◆ **TASK REQUIREMENTS**: Find the lines below holding the word "组内优化" and copy each of them.

◆ **Pictures paired with source code**:
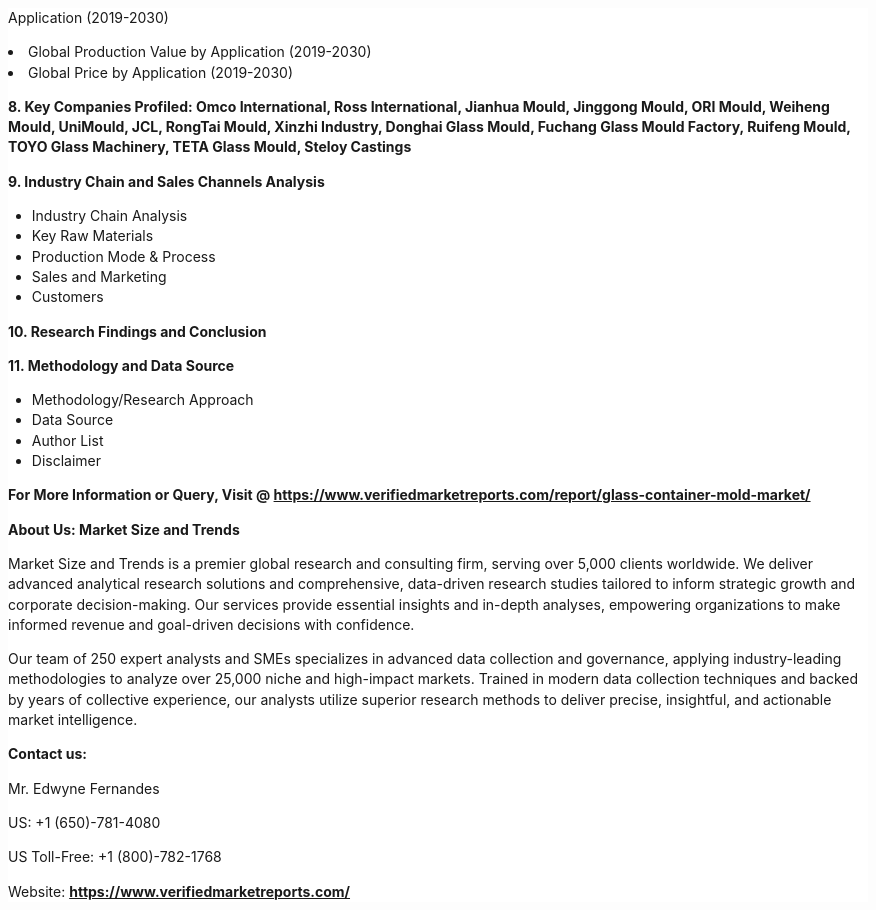 Application (2019-2030)</li><li>Global Production Value by Application (2019-2030)</li><li>Global Price by Application (2019-2030)</li></ul><p><strong>8. Key Companies Profiled: Omco International, Ross International, Jianhua Mould, Jinggong Mould, ORI Mould, Weiheng Mould, UniMould, JCL, RongTai Mould, Xinzhi Industry, Donghai Glass Mould, Fuchang Glass Mould Factory, Ruifeng Mould, TOYO Glass Machinery, TETA Glass Mould, Steloy Castings</strong></p><p><strong>9. Industry Chain and Sales Channels Analysis</strong></p><ul><li>Industry Chain Analysis</li><li>Key Raw Materials</li><li>Production Mode &amp; Process</li><li>Sales and Marketing</li><li>Customers</li></ul><p><strong>10. Research Findings and Conclusion</strong></p><p><strong>11. Methodology and Data Source</strong></p><ul><li>Methodology/Research Approach</li><li>Data Source</li><li>Author List</li><li>Disclaimer</li></ul></p><p><strong>For More Information or Query, Visit @ <a href="https://www.verifiedmarketreports.com/report/glass-container-mold-market/">https://www.verifiedmarketreports.com/report/glass-container-mold-market/</a></strong></p><p><strong>About Us: Market Size and Trends</strong></p><p>Market Size and Trends is a premier global research and consulting firm, serving over 5,000 clients worldwide. We deliver advanced analytical research solutions and comprehensive, data-driven research studies tailored to inform strategic growth and corporate decision-making. Our services provide essential insights and in-depth analyses, empowering organizations to make informed revenue and goal-driven decisions with confidence.</p><p>Our team of 250 expert analysts and SMEs specializes in advanced data collection and governance, applying industry-leading methodologies to analyze over 25,000 niche and high-impact markets. Trained in modern data collection techniques and backed by years of collective experience, our analysts utilize superior research methods to deliver precise, insightful, and actionable market intelligence.</p><p><strong>Contact us:</strong></p><p>Mr. Edwyne Fernandes</p><p>US: +1 (650)-781-4080</p><p>US Toll-Free: +1 (800)-782-1768</p><p>Website: <strong><a href="https://www.verifiedmarketreports.com/">https://www.verifiedmarketreports.com/</a></strong></p>
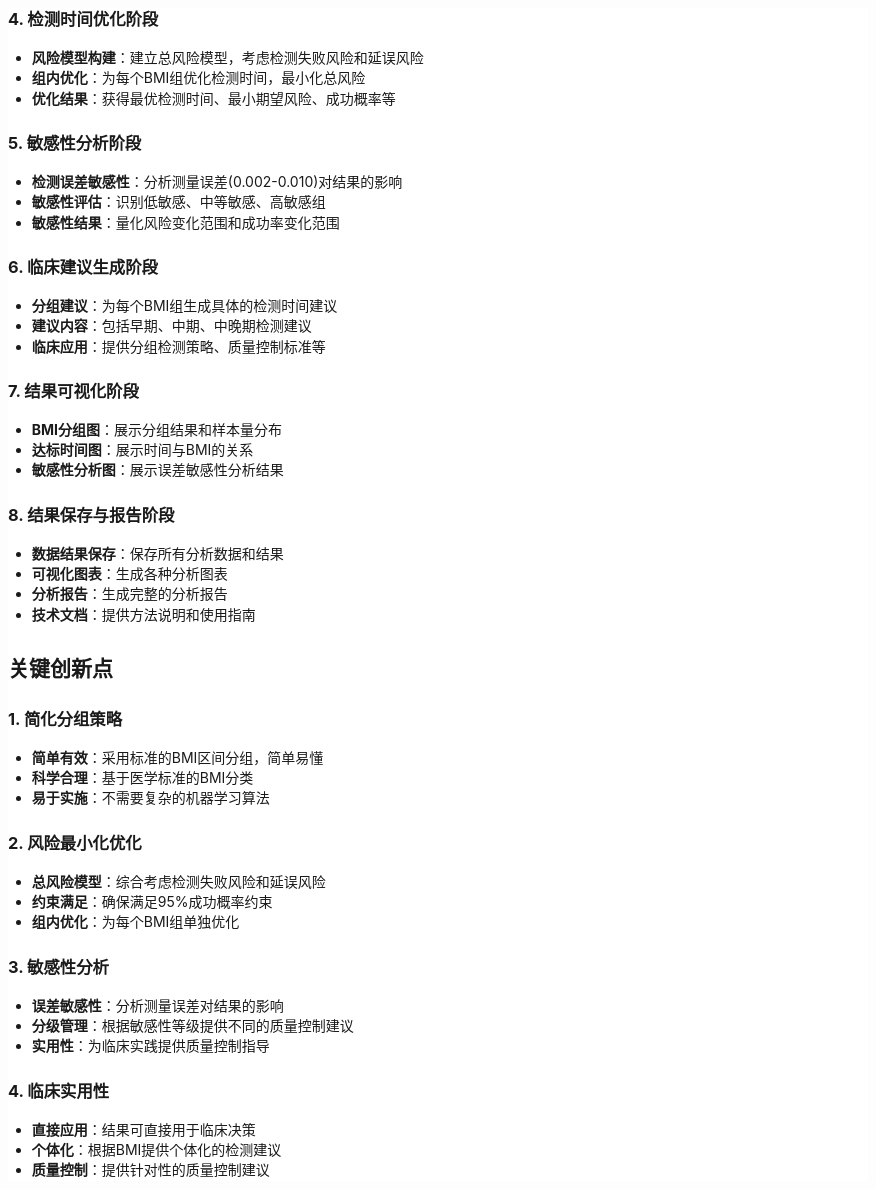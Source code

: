 ### 4. 检测时间优化阶段
- **风险模型构建**：建立总风险模型，考虑检测失败风险和延误风险
- **组内优化**：为每个BMI组优化检测时间，最小化总风险
- **优化结果**：获得最优检测时间、最小期望风险、成功概率等

### 5. 敏感性分析阶段
- **检测误差敏感性**：分析测量误差(0.002-0.010)对结果的影响
- **敏感性评估**：识别低敏感、中等敏感、高敏感组
- **敏感性结果**：量化风险变化范围和成功率变化范围

### 6. 临床建议生成阶段
- **分组建议**：为每个BMI组生成具体的检测时间建议
- **建议内容**：包括早期、中期、中晚期检测建议
- **临床应用**：提供分组检测策略、质量控制标准等

### 7. 结果可视化阶段
- **BMI分组图**：展示分组结果和样本量分布
- **达标时间图**：展示时间与BMI的关系
- **敏感性分析图**：展示误差敏感性分析结果

### 8. 结果保存与报告阶段
- **数据结果保存**：保存所有分析数据和结果
- **可视化图表**：生成各种分析图表
- **分析报告**：生成完整的分析报告
- **技术文档**：提供方法说明和使用指南

## 关键创新点

### 1. 简化分组策略
- **简单有效**：采用标准的BMI区间分组，简单易懂
- **科学合理**：基于医学标准的BMI分类
- **易于实施**：不需要复杂的机器学习算法

### 2. 风险最小化优化
- **总风险模型**：综合考虑检测失败风险和延误风险
- **约束满足**：确保满足95%成功概率约束
- **组内优化**：为每个BMI组单独优化

### 3. 敏感性分析
- **误差敏感性**：分析测量误差对结果的影响
- **分级管理**：根据敏感性等级提供不同的质量控制建议
- **实用性**：为临床实践提供质量控制指导

### 4. 临床实用性
- **直接应用**：结果可直接用于临床决策
- **个体化**：根据BMI提供个体化的检测建议
- **质量控制**：提供针对性的质量控制建议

◆ **COMPLETED EXERCISE**:
- **组内优化**：为每个BMI组优化检测时间，最小化总风险
- **组内优化**：为每个BMI组单独优化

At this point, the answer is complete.